3. Stay focused on your goals
Have fun and enjoy your time in college, but remember to focus considerable energy toward career goals. Do not lose sight of why you are in college. This is a time to develop and realize one’s potential. Remember to always put your best foot forward.
4. Prepare a professional cover letter and résumé
Gaining relevant work experience can only get you so far; it is important to also market yourself well to employers. When writing a cover letter and résumé, be confident. E.g., in a cover letter, do not include statements such as, “I think I am the best candidate for the position.” Instead say, “I am the best candidate for the position,” and then explain why. Your cover letter and résumé will be the first impression an employer has of you. Make sure it sells your skills effectively.
(Visit the Career Center for more information on preparing a professional cover letter and résumé.)
5. Practice your interview skills
While there is no way to predict the exact questions that an employer will ask, it is helpful to prepare answers to general interview questions. You may want to refer to this list of common interview questions and tips on how to answer them: http://www.usatoday.com/careers/resources/interviewcommon.htm
Know your résumé and be prepared to give examples explaining your statements. When the interviewer asks if you have any questions at the end, make sure you do! Show your interest in the company and position.
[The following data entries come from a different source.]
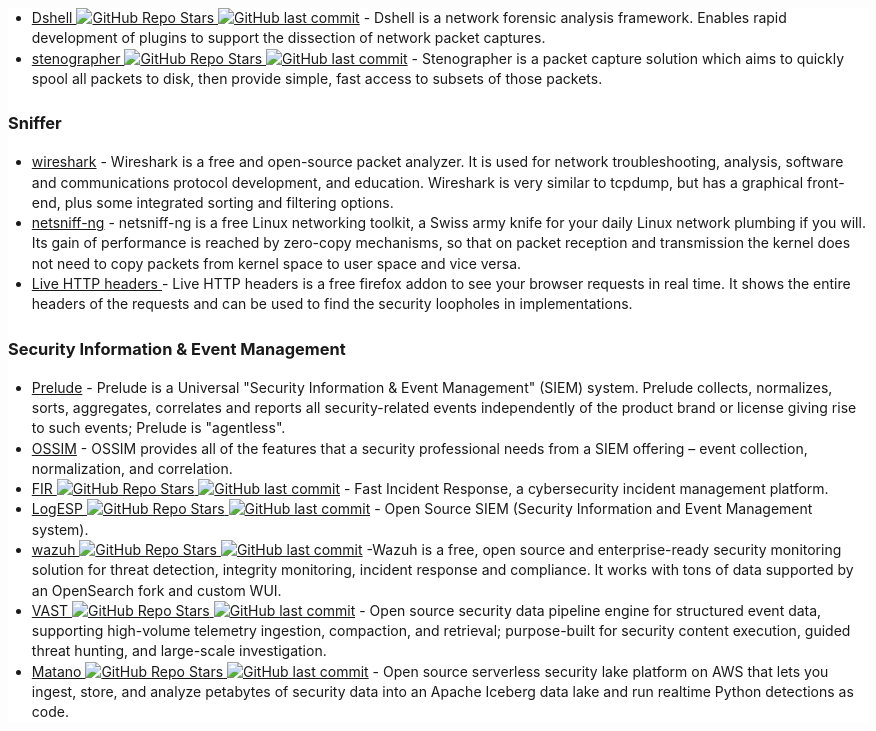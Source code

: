- [Dshell ![GitHub Repo Stars](https://img.shields.io/github/stars/USArmyResearchLab/Dshell) ![GitHub last commit](https://img.shields.io/github/last-commit/USArmyResearchLab/Dshell)](https://github.com/USArmyResearchLab/Dshell) - Dshell is a network forensic analysis framework. Enables rapid development of plugins to support the dissection of network packet captures.
- [stenographer ![GitHub Repo Stars](https://img.shields.io/github/stars/google/stenographer) ![GitHub last commit](https://img.shields.io/github/last-commit/google/stenographer)](https://github.com/google/stenographer) - Stenographer is a packet capture solution which aims to quickly spool all packets to disk, then provide simple, fast access to subsets of those packets.

### Sniffer

- [wireshark](https://www.wireshark.org) - Wireshark is a free and open-source packet analyzer. It is used for network troubleshooting, analysis, software and communications protocol development, and education. Wireshark is very similar to tcpdump, but has a graphical front-end, plus some integrated sorting and filtering options.
- [netsniff-ng](http://netsniff-ng.org/) -  netsniff-ng is a free Linux networking toolkit, a Swiss army knife for your daily Linux network plumbing if you will. Its gain of performance is reached by zero-copy mechanisms, so that on packet reception and transmission the kernel does not need to copy packets from kernel space to user space and vice versa.
- [Live HTTP headers ](https://addons.mozilla.org/en-US/firefox/addon/http-header-live/) - Live HTTP headers is a free firefox addon to see your browser requests in real time. It shows the entire headers of the requests and can be used to find the security loopholes in implementations.

### Security Information & Event Management

- [Prelude](https://www.prelude-siem.org/) - Prelude is a Universal "Security Information & Event Management" (SIEM) system. Prelude collects, normalizes, sorts, aggregates, correlates and reports all security-related events independently of the product brand or license giving rise to such events; Prelude is "agentless".
- [OSSIM](https://www.alienvault.com/open-threat-exchange/projects) - OSSIM provides all of the features that a security professional needs from a SIEM offering – event collection, normalization, and correlation.
- [FIR ![GitHub Repo Stars](https://img.shields.io/github/stars/certsocietegenerale/FIR) ![GitHub last commit](https://img.shields.io/github/last-commit/certsocietegenerale/FIR)](https://github.com/certsocietegenerale/FIR) - Fast Incident Response, a cybersecurity incident management platform.
- [LogESP ![GitHub Repo Stars](https://img.shields.io/github/stars/dogoncouch/LogESP) ![GitHub last commit](https://img.shields.io/github/last-commit/dogoncouch/LogESP)](https://github.com/dogoncouch/LogESP) - Open Source SIEM (Security Information and Event Management system).
- [wazuh ![GitHub Repo Stars](https://img.shields.io/github/stars/wazuh/wazuh) ![GitHub last commit](https://img.shields.io/github/last-commit/wazuh/wazuh)](https://github.com/wazuh/wazuh) -Wazuh is a free, open source and enterprise-ready security monitoring solution for threat detection, integrity monitoring, incident response and compliance. It works with tons of data supported by an OpenSearch fork and custom WUI.
- [VAST ![GitHub Repo Stars](https://img.shields.io/github/stars/tenzir/vast) ![GitHub last commit](https://img.shields.io/github/last-commit/tenzir/vast)](https://github.com/tenzir/vast) - Open source security data pipeline engine for structured event data, supporting high-volume telemetry ingestion, compaction, and retrieval; purpose-built for security content execution, guided threat hunting, and large-scale investigation.
- [Matano ![GitHub Repo Stars](https://img.shields.io/github/stars/matanolabs/matano) ![GitHub last commit](https://img.shields.io/github/last-commit/matanolabs/matano)](https://github.com/matanolabs/matano) - Open source serverless security lake platform on AWS that lets you ingest, store, and analyze petabytes of security data into an Apache Iceberg data lake and run realtime Python detections as code.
Additionally, dress appropriately and professionally. If in doubt, always overdress. Arrive 10 minutes early. When meeting the interviewer, give a firm handshake and smile.
(The Career Center can help you practice these interview skills and give recommendations to help you market yourself most effectively.)
6. Use the powers of networking
While in college, gather a network of professionals (professors, supervisors, peers, etc.) to which you can call upon as a reference and/or to inform you of possible job openings. Join professional organizations related to your career interests and utilize this resource to meet others in your field. These connections can provide valuable advice and information that will help you locate positions and companies you would enjoy. References are crucially important for applicants, and in some cases, you may land a position via networking before it is even open to the public.
7. Why you?
Think of ways to demonstrate how you stand out from the rest of the candidates. Let them know why they should hire you. Spend substantial time soul searching and trying to delve into this question; it could seal the deal on landing the job you want.
8. Do not give up
Lastly, and most importantly, never give up. Keep sight of your dreams and find a way to make them reality. It will probably be a long, tedious journey, but once you reach your goal, it will all be worth it.
John C. Maxwell, author of Failing Forward: Turning Mistakes into Stepping Stones for Success, says, “Success is not a destination. It is the journey you take.” The decisions you make in your day-to-day life are what make you successful. If you are working through these steps listed above and exerting your best effort, you are already on the pathway to success. Stay determined and you will land the job you want that will set you on your career path.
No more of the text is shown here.